Person image generation with attention-based injection network☆
Introduction
Person image generation aims to transfer a person image with arbitrary pose while retaining the appearance details of the source image. This task, first introduced in [1], has become an emerging popular topic in the computer vision community. It has shown great potential applications in many tasks, such as video generation [2], [3], [4], virtual clothes try-on [5], [6], [7], data augmentation for person-related vision task [8], [9], [10], [56]], etc. The key challenges of this task include the following two aspects: (i) Limited by the non-rigid human body deformation structure, it is difficult to directly transform the spatial misaligned body, particularly when only given local observations of the human body. (ii) Preserving clothing attributes including the texture and style imposes an unexpected difficulty in the generation process.
Notable results of deep learning have provided significant tools to achieve pose transfer task [11], [12], [13], [57]. Early studies in [10], [14], [15], [16] directly adopt a global predictive strategy to transfer pose by utilizing the U-net [17] structure to propagate low-level features. However, considering the non-rigid human body deformation structure, U-net based global method often fail to address the spatial misaligned problem between the source and the target pose. This leads to the generated image suffering from detail deficiency, which always results in over-smooth clothes. In order to improve the performance, more and more researches are devoted to better modeling the body deformation and the local feature transfer. Some methods in [8], [18], [19], [20] adopt the pose attention network to perform a local transfer to fit for the target body topology. Others in [21], [22], [23], [24] fuse the feature representations of appearance and pose by controlling the attention-based decoder.
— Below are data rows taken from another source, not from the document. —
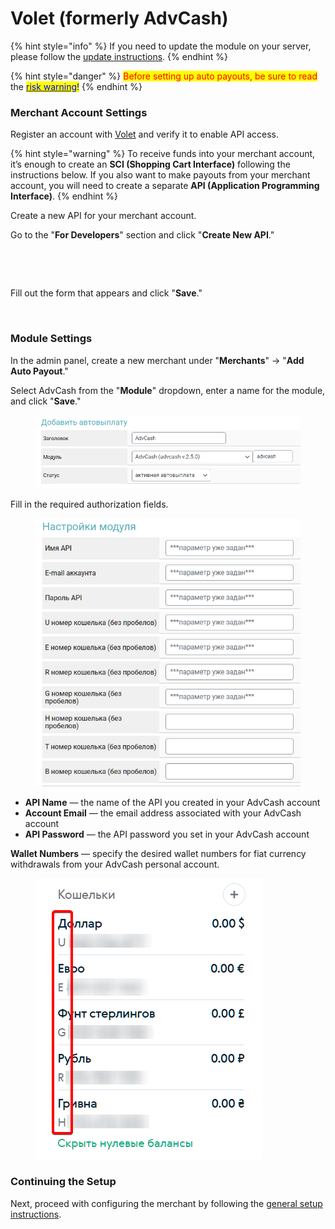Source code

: # Volet (formerly AdvCash)

{% hint style="info" %}
If you need to update the module on your server, please follow the [update instructions](https://premium.gitbook.io/rukovodstvo-polzovatelya/osnovnye-nastroiki/faq/kak-obnovit-faily-na-servere#moduli-avtovyplat).
{% endhint %}

{% hint style="danger" %}
<mark style="color:red;">Before setting up auto payouts, be sure to read</mark> the [<mark style="color:blue;">risk warning</mark>](https://premiumexchanger.com/wiki/preduprezhdenie-auto/)<mark style="color:blue;">!</mark>
{% endhint %}

### Merchant Account Settings <a href="#merchant-account-settings" id="merchant-account-settings"></a>

Register an account with [Volet](https://account.volet.com/register) and verify it to enable API access.

{% hint style="warning" %}
To receive funds into your merchant account, it’s enough to create an **SCI (Shopping Cart Interface)** following the instructions below. If you also want to make payouts from your merchant account, you will need to create a separate **API (Application Programming Interface)**.
{% endhint %}

Create a new API for your merchant account.

Go to the "**For Developers**" section and click "**Create New API**."

<figure><img src="https://2722984412-files.gitbook.io/~/files/v0/b/gitbook-x-prod.appspot.com/o/spaces%2Fm9kqZXsNykrN6VyxxXBO%2Fuploads%2F8psSPCSWSTp1eiIzISZY%2Fimage.png?alt=media&#x26;token=7fcdd5aa-7089-4f80-9182-1d30016517ca" alt="" width="188"><figcaption></figcaption></figure>

<figure><img src="https://2722984412-files.gitbook.io/~/files/v0/b/gitbook-x-prod.appspot.com/o/spaces%2Fm9kqZXsNykrN6VyxxXBO%2Fuploads%2FBcpqskUKVk3ULEZiLhi7%2Fimage.png?alt=media&#x26;token=fcf15fff-1f8a-4914-9cbc-9edb4d625a09" alt=""><figcaption></figcaption></figure>

Fill out the form that appears and click "**Save**."

<figure><img src="https://2722984412-files.gitbook.io/~/files/v0/b/gitbook-x-prod.appspot.com/o/spaces%2Fm9kqZXsNykrN6VyxxXBO%2Fuploads%2FWmhrfWDVi8w3DV4id8XE%2Fimage.png?alt=media&#x26;token=c03423b1-5978-40bc-90bb-6432e2cbb3a3" alt="" width="375"><figcaption></figcaption></figure>

### Module Settings <a href="#module-settings" id="module-settings"></a>

In the admin panel, create a new merchant under "**Merchants**" -> "**Add Auto Payout**."

Select AdvCash from the "**Module**" dropdown, enter a name for the module, and click "**Save**."

<figure><img src="../../../.gitbook/assets/image (674).png" alt=""><figcaption></figcaption></figure>

Fill in the required authorization fields.

<figure><img src="../../../.gitbook/assets/image (675).png" alt=""><figcaption></figcaption></figure>

- **API Name** — the name of the API you created in your AdvCash account  
- **Account Email** — the email address associated with your AdvCash account  
- **API Password** — the API password you set in your AdvCash account

**Wallet Numbers** — specify the desired wallet numbers for fiat currency withdrawals from your AdvCash personal account.

<figure><img src="../../../.gitbook/assets/image (676).png" alt=""><figcaption></figcaption></figure>

### Continuing the Setup <a href="#prodolzhenie-nastroiki" id="prodolzhenie-nastroiki"></a>

Next, proceed with configuring the merchant by following the [general setup instructions](https://premium.gitbook.io/rukovodstvo-polzovatelya/osnovnye-nastroiki/merchanty-i-avtovyplaty/avtovyplaty/obshie-nastroiki-avtovyplat).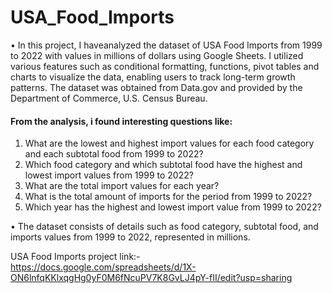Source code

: # USA_Food_Imports

• In this project, I haveanalyzed the dataset of USA Food Imports from 1999 to 2022 with values in millions of dollars using Google Sheets. I utilized various features such as conditional formatting, functions, pivot tables and charts to visualize the data, enabling users to track long-term growth patterns. The dataset was obtained from Data.gov and provided by the Department of Commerce, U.S. Census Bureau.

#### From the analysis, i found interesting questions like:
1. What are the lowest and highest import values for each food category and each subtotal food from 1999 to 2022?
2. Which food category and which subtotal food have the highest and lowest import values from 1999 to 2022?
3. What are the total import values for each year?
4. What is the total amount of imports for the period from 1999 to 2022?
5. Which year has the highest and lowest import value from 1999 to 2022?

• The dataset consists of details such as food category, subtotal food, and imports values from 1999 to 2022, represented in millions.


USA Food Imports project link:- https://docs.google.com/spreadsheets/d/1X-ON6lnfqKKlxqgHg0yF0M6fNcuPV7K8GvLJ4pY-fII/edit?usp=sharing
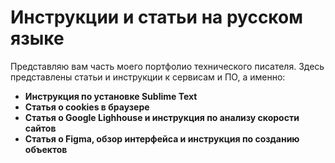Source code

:# **Инструкции и статьи на русском языке**

Представляю вам часть моего портфолио технического писателя. Здесь представлены статьи и инструкции к сервисам и ПО, а именно:


- **Инструкция по установке Sublime Text**
- **Статья о cookies в браузере**
- **Статья о Google Lighhouse и инструкция по анализу скорости сайтов**
- **Статья о Figma, обзор интерфейса и инструкция по созданию объектов**
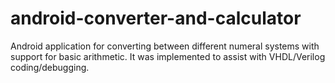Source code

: # android-converter-and-calculator

Android application for converting between different numeral systems with support for basic arithmetic.
It was implemented to assist with VHDL/Verilog coding/debugging.
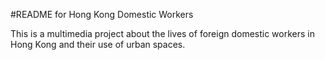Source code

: #README for Hong Kong Domestic Workers

This is a multimedia project about the lives of foreign domestic workers in Hong Kong and their use of urban spaces.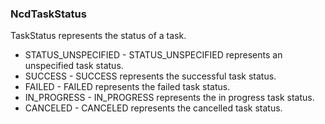 ### NcdTaskStatus
TaskStatus represents the status of a task.

- STATUS_UNSPECIFIED - STATUS_UNSPECIFIED represents an unspecified task status.
- SUCCESS - SUCCESS represents the successful task status.
- FAILED - FAILED represents the failed task status.
- IN_PROGRESS - IN_PROGRESS represents the in progress task status.
- CANCELED - CANCELED represents the cancelled task status.

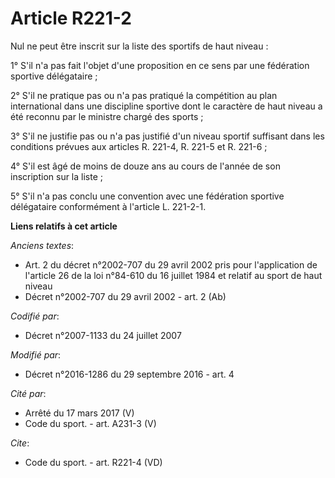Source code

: # Article R221-2

Nul ne peut être inscrit sur la liste des sportifs de haut niveau : 

1° S'il n'a pas fait l'objet d'une proposition en ce sens par une fédération sportive délégataire ; 

2° S'il ne pratique pas ou n'a pas pratiqué la compétition au plan international dans une discipline sportive dont le
caractère de haut niveau a été reconnu par le ministre chargé des sports ; 

3° S'il ne justifie pas ou n'a pas justifié d'un niveau sportif suffisant dans les conditions prévues aux articles R. 221-4,
R. 221-5 et R. 221-6 ; 

4° S'il est âgé de moins de douze ans au cours de l'année de son inscription sur la liste ; 

5° S'il n'a pas conclu une convention avec une fédération sportive délégataire conformément à l'article L. 221-2-1.

**Liens relatifs à cet article**

_Anciens textes_:

  - Art. 2 du décret n°2002-707 du 29 avril 2002 pris pour l'application de l'article 26 de la loi n°84-610 du 16 juillet 1984 et relatif au sport de haut niveau
  - Décret n°2002-707 du 29 avril 2002 - art. 2 (Ab)

_Codifié par_:

  - Décret n°2007-1133 du 24 juillet 2007

_Modifié par_:

  - Décret n°2016-1286 du 29 septembre 2016 - art. 4

_Cité par_:

  - Arrêté du 17 mars 2017 (V)
  - Code du sport. - art. A231-3 (V)

_Cite_:

  - Code du sport. - art. R221-4 (VD)
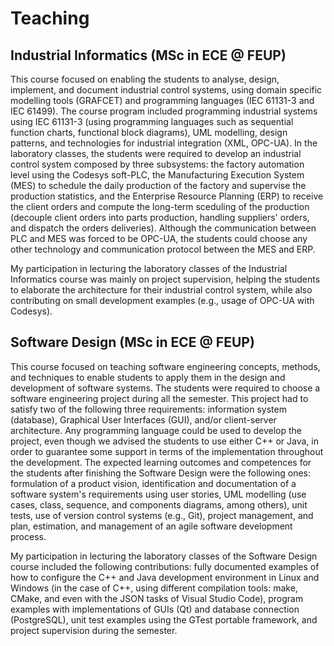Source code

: # Teaching

## Industrial Informatics (MSc in ECE @ FEUP)

This course focused on enabling the students to analyse, design, implement, and document industrial control systems, using domain specific modelling tools (GRAFCET) and programming languages (IEC 61131-3 and IEC 61499). The course program included programming industrial systems using IEC 61131-3 (using programming languages such as sequential function charts, functional block diagrams), UML modelling, design patterns, and technologies for industrial integration (XML, OPC-UA).
In the laboratory classes, the students were required to develop an industrial control system composed by three subsystems: the factory automation level using the Codesys soft-PLC, the Manufacturing Execution System (MES) to schedule the daily production of the factory and supervise the production statistics, and the Enterprise Resource Planning (ERP) to receive the client orders and compute the long-term sceduling of the production (decouple client orders into parts production, handling suppliers' orders, and dispatch the orders deliveries). Although the communication between PLC and MES was forced to be OPC-UA, the students could choose any other technology and communication protocol between the MES and ERP.

My participation in lecturing the laboratory classes of the Industrial Informatics course was mainly on project supervision, helping the students to elaborate the architecture for their industrial control system, while also contributing on small development examples (e.g., usage of OPC-UA with Codesys).

## Software Design (MSc in ECE @ FEUP)

This course focused on teaching software engineering concepts, methods, and techniques to enable students to apply them in the design and development of software systems.
The students were required to choose a software engineering project during all the semester. This project had to satisfy two of the following three requirements: information system (database), Graphical User Interfaces (GUI), and/or client-server architecture.
Any programming language could be used to develop the project, even though we advised the students to use either C++ or Java, in order to guarantee some support in terms of the implementation throughout the development.
The expected learning outcomes and competences for the students after finishing the Software Design were the following ones: formulation of a product vision, identification and documentation of a software system's requirements using user stories, UML modelling (use cases, class, sequence, and components diagrams, among others), unit tests, use of version control systems (e.g., Git), project management, and plan, estimation, and management of an agile software development process.

My participation in lecturing the laboratory classes of the Software Design course included the following contributions: fully documented examples of how to configure the C++ and Java development environment in Linux and Windows (in the case of C++, using different compilation tools: make, CMake, and even with the JSON tasks of Visual Studio Code), program examples with implementations of GUIs (Qt) and database connection (PostgreSQL), unit test examples using the GTest portable framework, and project supervision during the semester.
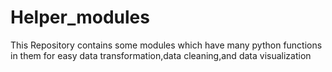 # Helper_modules
This Repository contains some modules which have many python functions in them for easy data transformation,data cleaning,and data visualization
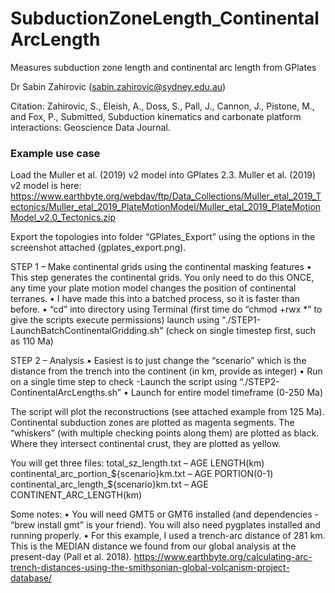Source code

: # SubductionZoneLength_ContinentalArcLength
Measures subduction zone length and continental arc length from GPlates

Dr Sabin Zahirovic (sabin.zahirovic@sydney.edu.au)

Citation:
Zahirovic, S., Eleish, A., Doss, S., Pall, J., Cannon, J., Pistone, M., and Fox, P., Submitted, Subduction kinematics and carbonate platform interactions: Geoscience Data Journal.


### Example use case

Load the Muller et al. (2019) v2 model into GPlates 2.3. Muller et al. (2019) v2 model is here:
https://www.earthbyte.org/webdav/ftp/Data_Collections/Muller_etal_2019_Tectonics/Muller_etal_2019_PlateMotionModel/Muller_etal_2019_PlateMotionModel_v2.0_Tectonics.zip 

Export the topologies into folder “GPlates_Export” using the options in the screenshot attached (gplates_export.png). 

STEP 1 – Make continental grids using the continental masking features 
•	This step generates the continental grids. You only need to do this ONCE, any time your plate motion model changes the position of continental terranes. 
•	I have made this into a batched process, so it is faster than before.
•	“cd” into directory using Terminal
	(first time do “chmod +rwx *” to give the scripts execute permissions)
	launch using "./STEP1-LaunchBatchContinentalGridding.sh" (check on single timestep first, such as 110 Ma)

STEP 2 – Analysis
•	Easiest is to just change the “scenario” which is the distance from the trench into the continent (in km, provide as integer)
•	Run on a single time step to check 
		-Launch the script using “./STEP2-ContinentalArcLengths.sh”
•	Launch for entire model timeframe (0-250 Ma)

The script will plot the reconstructions (see attached example from 125 Ma). Continental subduction zones are plotted as magenta segments. The “whiskers” (with multiple checking points along them) are plotted as black. Where they intersect continental crust, they are plotted as yellow. 

You will get three files:
total_sz_length.txt – AGE LENGTH(km)
continental_arc_portion_${scenario}km.txt – AGE PORTION(0-1)
continental_arc_length_${scenario}km.txt – AGE CONTINENT_ARC_LENGTH(km)

Some notes:
•	You will need GMT5 or GMT6 installed (and dependencies - “brew install gmt” is your friend). You will also need pygplates installed and running properly. 
•	For this example, I used a trench-arc distance of 281 km. This is the MEDIAN distance we found from our global analysis at the present-day (Pall et al. 2018). https://www.earthbyte.org/calculating-arc-trench-distances-using-the-smithsonian-global-volcanism-project-database/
Although the aforementioned approaches can achie-ve better performance, the generated images still encounter some quality problems such as missing texture details and blurry boundary. That results from the model relying on the corresponding extracted feature for the detail reconstruction. Each intermediate image representation is difficult to reveal the region to be transferred. Besides, these approaches in [8], [18], [19], [20], [21], [22], [23], [24] only consider the source image and target pose as inputs, where the clothing textures and the human outline information may be ignored. It should be noted that to preserve the semantic information and replenish fine-grained appearance details is crucial from the viewpoint of the human visual perception.
To preserve the appearance and shape simultaneously, the semantic parsing map in [25], [26], [27], [28], [29], [30], [31] has received considerable attention to serve as an intermediate representation between the source and the synthesized images. Different from the key-point based pose representation, the semantic parsing map automatically provides a foreground mask and captures valuable prior information for the person image generation. However, these generators in [25], [26], [27], [28], [29], [30], [31] directly concatenate the source image, semantic parsing map and target pose as inputs into the basic U-Net, then dedicate in learning a mapping from the concatenated conditions to the target image in a forced manner. It inevitably leads to difficulty in directly transforming the spatial misaligned human body due to the inherent nature of the non-rigid human body.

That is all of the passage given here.